Action item:
If a line of the listing contains the string "unary", return that line.

Provided material:

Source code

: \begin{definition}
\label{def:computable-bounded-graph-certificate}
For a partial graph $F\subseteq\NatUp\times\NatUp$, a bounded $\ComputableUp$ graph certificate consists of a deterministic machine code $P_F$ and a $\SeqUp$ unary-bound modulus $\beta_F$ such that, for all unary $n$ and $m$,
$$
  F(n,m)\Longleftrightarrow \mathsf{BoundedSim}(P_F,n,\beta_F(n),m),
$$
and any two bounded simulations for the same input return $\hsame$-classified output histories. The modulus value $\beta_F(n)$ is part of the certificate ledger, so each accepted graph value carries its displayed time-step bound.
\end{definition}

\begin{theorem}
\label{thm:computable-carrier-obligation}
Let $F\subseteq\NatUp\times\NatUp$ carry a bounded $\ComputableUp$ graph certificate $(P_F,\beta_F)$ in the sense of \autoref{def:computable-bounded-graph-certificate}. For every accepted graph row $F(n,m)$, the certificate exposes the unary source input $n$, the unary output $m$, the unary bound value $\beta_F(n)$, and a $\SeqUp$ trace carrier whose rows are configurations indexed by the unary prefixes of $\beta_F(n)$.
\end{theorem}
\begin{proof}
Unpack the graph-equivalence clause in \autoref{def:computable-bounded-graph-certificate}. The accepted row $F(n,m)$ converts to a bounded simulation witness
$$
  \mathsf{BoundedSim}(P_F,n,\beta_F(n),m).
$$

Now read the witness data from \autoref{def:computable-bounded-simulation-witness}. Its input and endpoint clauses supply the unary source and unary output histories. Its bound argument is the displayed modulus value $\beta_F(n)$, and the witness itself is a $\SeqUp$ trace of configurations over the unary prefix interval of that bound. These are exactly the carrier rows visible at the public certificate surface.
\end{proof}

Solution:
For a partial graph $F\subseteq\NatUp\times\NatUp$, a bounded $\ComputableUp$ graph certificate consists of a deterministic machine code $P_F$ and a $\SeqUp$ unary-bound modulus $\beta_F$ such that, for all unary $n$ and $m$,
Let $F\subseteq\NatUp\times\NatUp$ carry a bounded $\ComputableUp$ graph certificate $(P_F,\beta_F)$ in the sense of \autoref{def:computable-bounded-graph-certificate}. For every accepted graph row $F(n,m)$, the certificate exposes the unary source input $n$, the unary output $m$, the unary bound value $\beta_F(n)$, and a $\SeqUp$ trace carrier whose rows are configurations indexed by the unary prefixes of $\beta_F(n)$.
Now read the witness data from \autoref{def:computable-bounded-simulation-witness}. Its input and endpoint clauses supply the unary source and unary output histories. Its bound argument is the displayed modulus value $\beta_F(n)$, and the witness itself is a $\SeqUp$ trace of configurations over the unary prefix interval of that bound. These are exactly the carrier rows visible at the public certificate surface.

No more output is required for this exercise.